:: What to work on ::
Exactly the lines below from the one with "Other inspected cases" up to and including the one with "Four additional failures" make up the answer, with nothing else added.

:: Record extracts ::
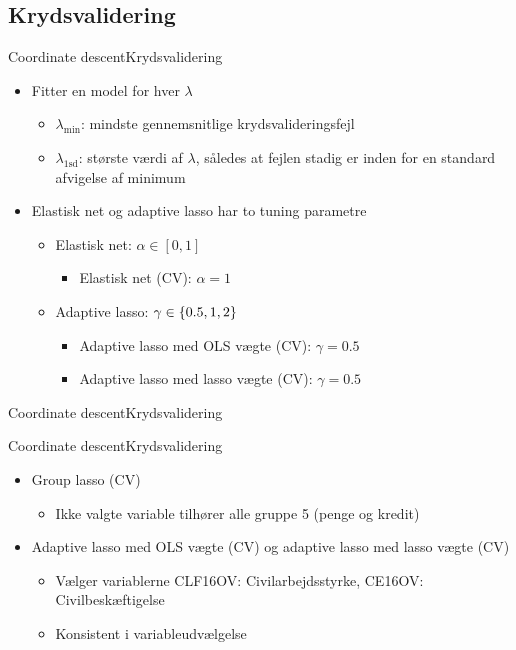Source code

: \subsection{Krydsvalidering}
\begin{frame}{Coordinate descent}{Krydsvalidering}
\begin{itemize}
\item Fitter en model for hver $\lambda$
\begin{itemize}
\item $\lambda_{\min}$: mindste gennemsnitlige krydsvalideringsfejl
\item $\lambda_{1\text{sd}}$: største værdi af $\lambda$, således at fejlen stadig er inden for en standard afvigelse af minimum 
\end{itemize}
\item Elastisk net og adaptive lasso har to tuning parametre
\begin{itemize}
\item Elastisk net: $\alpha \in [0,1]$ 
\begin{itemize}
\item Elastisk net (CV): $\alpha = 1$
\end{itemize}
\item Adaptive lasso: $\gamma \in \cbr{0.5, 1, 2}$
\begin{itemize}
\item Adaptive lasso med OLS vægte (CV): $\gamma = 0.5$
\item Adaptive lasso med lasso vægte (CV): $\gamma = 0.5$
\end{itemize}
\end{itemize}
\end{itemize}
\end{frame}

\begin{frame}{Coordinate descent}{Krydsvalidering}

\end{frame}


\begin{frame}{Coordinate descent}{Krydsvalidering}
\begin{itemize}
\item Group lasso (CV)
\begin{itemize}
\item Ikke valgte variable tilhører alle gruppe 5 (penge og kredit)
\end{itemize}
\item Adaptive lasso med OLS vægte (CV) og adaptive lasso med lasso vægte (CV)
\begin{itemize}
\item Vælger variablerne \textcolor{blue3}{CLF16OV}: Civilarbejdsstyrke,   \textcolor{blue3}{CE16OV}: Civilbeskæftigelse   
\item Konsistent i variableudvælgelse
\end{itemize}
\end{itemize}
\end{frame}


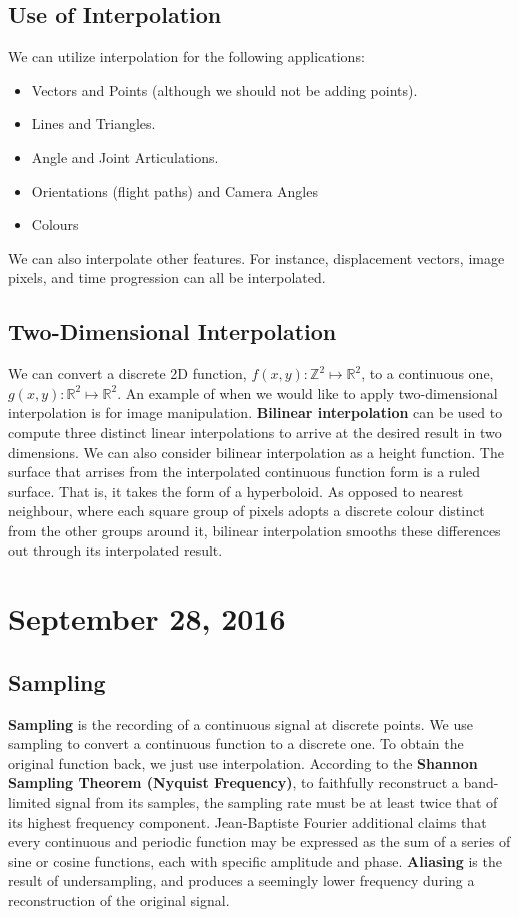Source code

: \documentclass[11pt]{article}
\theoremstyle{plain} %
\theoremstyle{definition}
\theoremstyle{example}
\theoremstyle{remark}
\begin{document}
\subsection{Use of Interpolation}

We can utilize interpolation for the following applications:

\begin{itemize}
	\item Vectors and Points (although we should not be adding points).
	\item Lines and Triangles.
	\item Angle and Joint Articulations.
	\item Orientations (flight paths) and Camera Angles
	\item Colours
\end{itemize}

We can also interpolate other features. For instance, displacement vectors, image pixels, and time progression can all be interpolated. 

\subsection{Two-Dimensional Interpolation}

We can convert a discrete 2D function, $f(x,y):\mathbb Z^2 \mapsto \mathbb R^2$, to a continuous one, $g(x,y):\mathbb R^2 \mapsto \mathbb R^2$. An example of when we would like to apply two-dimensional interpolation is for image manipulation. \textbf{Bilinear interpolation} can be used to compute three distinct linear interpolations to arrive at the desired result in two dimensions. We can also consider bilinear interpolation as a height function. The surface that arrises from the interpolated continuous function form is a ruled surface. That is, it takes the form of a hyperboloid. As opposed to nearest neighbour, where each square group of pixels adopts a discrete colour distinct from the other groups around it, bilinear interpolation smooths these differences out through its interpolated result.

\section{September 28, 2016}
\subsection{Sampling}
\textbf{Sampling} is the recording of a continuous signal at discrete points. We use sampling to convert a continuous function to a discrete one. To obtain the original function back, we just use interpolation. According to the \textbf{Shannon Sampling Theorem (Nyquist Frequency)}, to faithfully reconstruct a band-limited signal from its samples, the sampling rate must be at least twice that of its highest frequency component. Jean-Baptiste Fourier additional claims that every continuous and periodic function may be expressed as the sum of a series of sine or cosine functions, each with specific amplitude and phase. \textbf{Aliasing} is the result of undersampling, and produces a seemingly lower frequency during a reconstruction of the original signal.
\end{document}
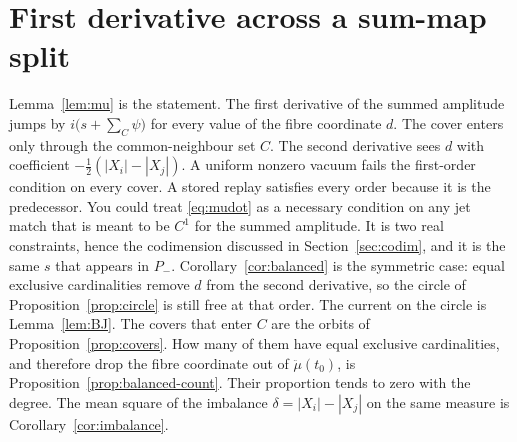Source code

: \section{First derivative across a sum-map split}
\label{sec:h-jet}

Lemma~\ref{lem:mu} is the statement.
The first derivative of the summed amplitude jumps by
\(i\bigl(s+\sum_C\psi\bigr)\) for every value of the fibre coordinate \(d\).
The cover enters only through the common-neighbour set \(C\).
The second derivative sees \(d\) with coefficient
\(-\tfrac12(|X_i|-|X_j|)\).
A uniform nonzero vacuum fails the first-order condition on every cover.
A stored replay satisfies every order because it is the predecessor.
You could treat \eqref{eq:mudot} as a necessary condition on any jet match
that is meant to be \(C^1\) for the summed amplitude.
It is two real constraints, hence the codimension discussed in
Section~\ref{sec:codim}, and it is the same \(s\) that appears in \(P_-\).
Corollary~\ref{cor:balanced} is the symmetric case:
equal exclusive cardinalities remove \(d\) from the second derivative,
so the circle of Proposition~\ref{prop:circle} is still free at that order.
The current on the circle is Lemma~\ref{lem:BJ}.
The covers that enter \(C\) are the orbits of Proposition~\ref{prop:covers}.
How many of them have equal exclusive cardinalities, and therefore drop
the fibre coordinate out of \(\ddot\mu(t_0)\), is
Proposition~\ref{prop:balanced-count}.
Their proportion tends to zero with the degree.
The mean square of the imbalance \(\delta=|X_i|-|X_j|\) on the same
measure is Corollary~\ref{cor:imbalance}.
* * *
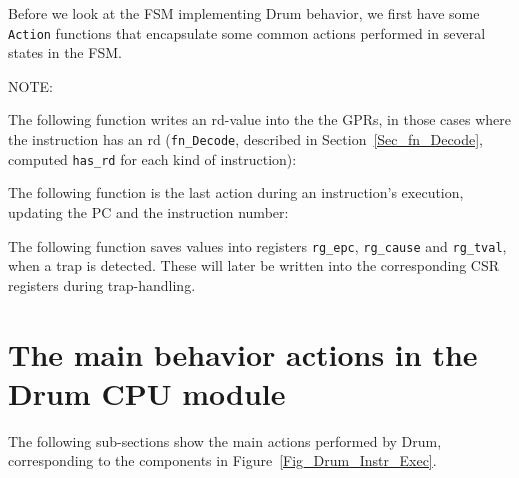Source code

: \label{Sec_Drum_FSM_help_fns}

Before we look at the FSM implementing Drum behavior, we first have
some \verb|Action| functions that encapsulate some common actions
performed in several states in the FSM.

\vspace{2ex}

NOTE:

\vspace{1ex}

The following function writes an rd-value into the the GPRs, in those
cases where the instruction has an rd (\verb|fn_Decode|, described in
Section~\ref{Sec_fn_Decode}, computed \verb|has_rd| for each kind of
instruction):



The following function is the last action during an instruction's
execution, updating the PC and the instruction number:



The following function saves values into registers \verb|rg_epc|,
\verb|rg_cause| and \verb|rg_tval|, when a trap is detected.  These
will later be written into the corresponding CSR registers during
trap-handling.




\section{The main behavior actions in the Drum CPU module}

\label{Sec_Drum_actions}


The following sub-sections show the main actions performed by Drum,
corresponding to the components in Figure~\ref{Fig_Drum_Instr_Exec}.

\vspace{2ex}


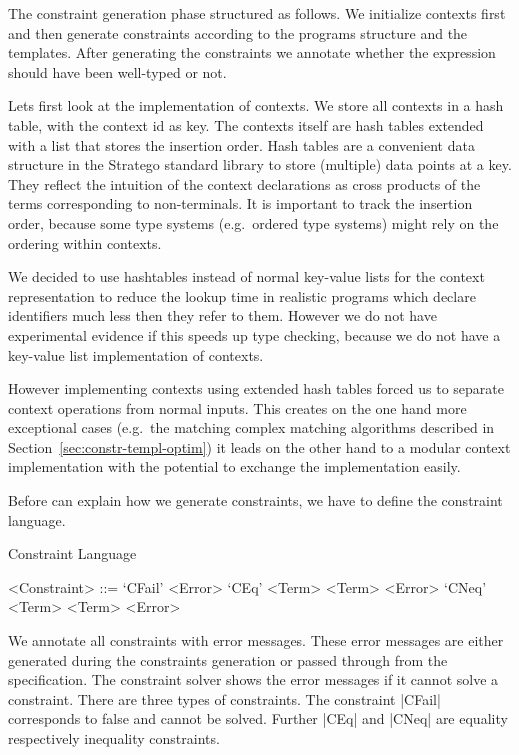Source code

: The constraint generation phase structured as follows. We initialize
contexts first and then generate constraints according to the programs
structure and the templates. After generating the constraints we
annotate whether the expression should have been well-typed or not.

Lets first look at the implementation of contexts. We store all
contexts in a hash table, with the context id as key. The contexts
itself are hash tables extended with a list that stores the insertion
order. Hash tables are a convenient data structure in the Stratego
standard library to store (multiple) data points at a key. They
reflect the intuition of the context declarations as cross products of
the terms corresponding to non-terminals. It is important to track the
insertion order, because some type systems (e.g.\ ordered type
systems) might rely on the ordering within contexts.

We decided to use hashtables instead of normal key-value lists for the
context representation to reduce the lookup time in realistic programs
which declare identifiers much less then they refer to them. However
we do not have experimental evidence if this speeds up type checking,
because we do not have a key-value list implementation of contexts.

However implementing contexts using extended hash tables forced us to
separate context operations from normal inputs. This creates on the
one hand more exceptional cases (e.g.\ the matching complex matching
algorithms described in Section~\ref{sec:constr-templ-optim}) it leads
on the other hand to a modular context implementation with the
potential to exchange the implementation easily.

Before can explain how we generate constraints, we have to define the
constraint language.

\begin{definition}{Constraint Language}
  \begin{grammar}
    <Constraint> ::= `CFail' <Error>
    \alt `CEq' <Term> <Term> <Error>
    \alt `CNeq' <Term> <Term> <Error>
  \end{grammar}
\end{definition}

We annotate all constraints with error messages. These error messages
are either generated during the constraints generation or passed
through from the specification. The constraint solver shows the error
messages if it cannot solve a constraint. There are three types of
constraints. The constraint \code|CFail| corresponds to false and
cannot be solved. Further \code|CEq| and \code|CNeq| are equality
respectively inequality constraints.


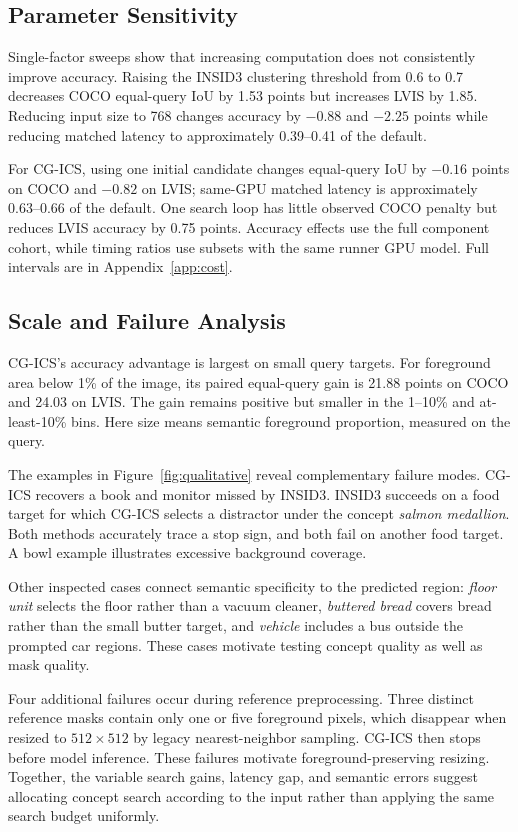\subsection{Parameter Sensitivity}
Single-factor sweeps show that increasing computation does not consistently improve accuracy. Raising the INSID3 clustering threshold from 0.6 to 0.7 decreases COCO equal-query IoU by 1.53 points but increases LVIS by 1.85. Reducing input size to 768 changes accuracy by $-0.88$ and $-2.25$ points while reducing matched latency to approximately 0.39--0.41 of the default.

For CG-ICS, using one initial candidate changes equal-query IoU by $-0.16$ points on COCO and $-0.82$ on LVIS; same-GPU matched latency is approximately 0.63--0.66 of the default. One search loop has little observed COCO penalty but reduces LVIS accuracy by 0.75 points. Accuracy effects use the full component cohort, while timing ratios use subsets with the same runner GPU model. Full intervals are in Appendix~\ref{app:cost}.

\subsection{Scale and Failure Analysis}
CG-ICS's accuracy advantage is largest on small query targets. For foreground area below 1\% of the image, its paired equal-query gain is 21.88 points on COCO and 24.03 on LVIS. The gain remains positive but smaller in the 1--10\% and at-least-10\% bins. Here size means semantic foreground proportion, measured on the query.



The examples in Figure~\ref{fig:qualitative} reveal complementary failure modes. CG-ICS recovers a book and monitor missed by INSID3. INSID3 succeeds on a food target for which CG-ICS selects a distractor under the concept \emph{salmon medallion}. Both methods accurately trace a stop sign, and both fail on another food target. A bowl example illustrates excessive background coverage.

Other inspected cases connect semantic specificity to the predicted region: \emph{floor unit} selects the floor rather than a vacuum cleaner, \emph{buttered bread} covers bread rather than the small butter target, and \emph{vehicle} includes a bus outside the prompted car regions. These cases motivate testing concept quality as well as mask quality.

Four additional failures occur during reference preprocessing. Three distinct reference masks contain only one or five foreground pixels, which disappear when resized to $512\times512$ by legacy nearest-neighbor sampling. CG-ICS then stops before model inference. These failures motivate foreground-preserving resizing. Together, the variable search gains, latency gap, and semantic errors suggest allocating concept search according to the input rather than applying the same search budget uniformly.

:: Reply to the exercise ::
Other inspected cases connect semantic specificity to the predicted region: \emph{floor unit} selects the floor rather than a vacuum cleaner, \emph{buttered bread} covers bread rather than the small butter target, and \emph{vehicle} includes a bus outside the prompted car regions. These cases motivate testing concept quality as well as mask quality.

Four additional failures occur during reference preprocessing. Three distinct reference masks contain only one or five foreground pixels, which disappear when resized to $512\times512$ by legacy nearest-neighbor sampling. CG-ICS then stops before model inference. These failures motivate foreground-preserving resizing. Together, the variable search gains, latency gap, and semantic errors suggest allocating concept search according to the input rather than applying the same search budget uniformly.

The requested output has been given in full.